▼
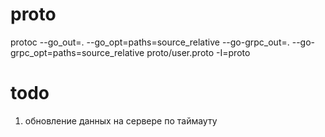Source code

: # proto

protoc --go_out=. --go_opt=paths=source_relative --go-grpc_out=. --go-grpc_opt=paths=source_relative proto/user.proto -I=proto

# todo
1. обновление данных на сервере по таймауту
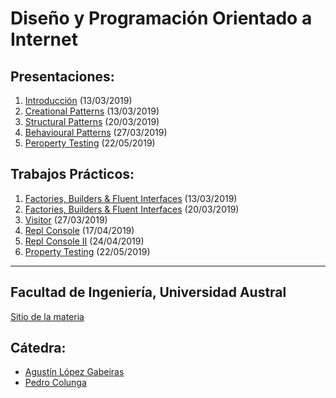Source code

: # Diseño y Programación Orientado a Internet


## Presentaciones:

1. [Introducción](intro) (13/03/2019)
2. [Creational Patterns](creational) (13/03/2019)
3. [Structural Patterns](structural) (20/03/2019)
4. [Behavioural Patterns](behaviour) (27/03/2019) 
5. [Peroperty Testing](testing) (22/05/2019) 

## Trabajos Prácticos:

1. [Factories, Builders & Fluent Interfaces](practice/creational) (13/03/2019)
2. [Factories, Builders & Fluent Interfaces](practice/normalization) (20/03/2019)
3. [Visitor](practice/visitor) (27/03/2019)
4. [Repl Console](practice/repl-1) (17/04/2019)
5. [Repl Console II](practice/repl-2) (24/04/2019)
6. [Property Testing](practice/testing) (22/05/2019)
<!-- 6. [News Stream](practice/news) (26/04/2019) -->

---

## Facultad de Ingeniería, Universidad Austral

[Sitio de la materia](http://facultaddeingenieria.github.io/daoo)

## Cátedra:

* [Agustín López Gabeiras](//github.com/agustinlg)
* [Pedro Colunga](//github.com/pcolunga)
▲
Task item: In the reply, give again exactly the lines from the beginning of the entries above through the line with "2. [Creational Patterns](creational)"; pictures stay out.

Reply:
Source code

: # proto

protoc --go_out=. --go_opt=paths=source_relative --go-grpc_out=. --go-grpc_opt=paths=source_relative proto/user.proto -I=proto

# todo
1. обновление данных на сервере по таймауту
Source code

: # Diseño y Programación Orientado a Internet


## Presentaciones:

1. [Introducción](intro) (13/03/2019)
2. [Creational Patterns](creational) (13/03/2019)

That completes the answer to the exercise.